* [Your instructions] A faithful copy of each entry below is expected, with the images removed.

Source records Start Marker

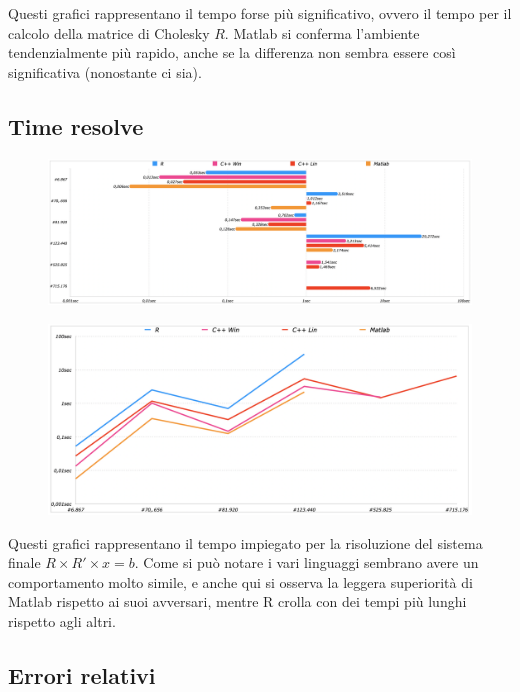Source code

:\documentclass[preprint,12pt]{elsarticle}
\begin{document}
Questi grafici rappresentano il tempo forse più significativo, ovvero il tempo per il calcolo della matrice di Cholesky $R$.
Matlab si conferma l'ambiente tendenzialmente più rapido, anche se la differenza non sembra essere così significativa (nonostante ci sia).

\subsection{Time resolve}

\begin{figure}[H]
	\centering
	\includegraphics[width=\linewidth]{solving1}
\end{figure}

\begin{figure}[H]
	\centering
	\includegraphics[width=\linewidth]{solving2}
\end{figure}

Questi grafici rappresentano il tempo impiegato per la risoluzione del sistema finale $R \times R' \times x = b$.
Come si può notare i vari linguaggi sembrano avere un comportamento molto simile, e anche qui si osserva la leggera superiorità di Matlab rispetto ai suoi avversari, mentre R crolla con dei tempi più lunghi rispetto agli altri.

\subsection{Errori relativi}
\end{document}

Source records End Marker

* [Task response]
Source code

:\documentclass[preprint,12pt]{elsarticle}
\begin{document}
Questi grafici rappresentano il tempo forse più significativo, ovvero il tempo per il calcolo della matrice di Cholesky $R$.
Matlab si conferma l'ambiente tendenzialmente più rapido, anche se la differenza non sembra essere così significativa (nonostante ci sia).

\subsection{Time resolve}

\begin{figure}[H]
	\centering
	\includegraphics[width=\linewidth]{solving1}
\end{figure}

\begin{figure}[H]
	\centering
	\includegraphics[width=\linewidth]{solving2}
\end{figure}

Questi grafici rappresentano il tempo impiegato per la risoluzione del sistema finale $R \times R' \times x = b$.
Come si può notare i vari linguaggi sembrano avere un comportamento molto simile, e anche qui si osserva la leggera superiorità di Matlab rispetto ai suoi avversari, mentre R crolla con dei tempi più lunghi rispetto agli altri.

\subsection{Errori relativi}
\end{document}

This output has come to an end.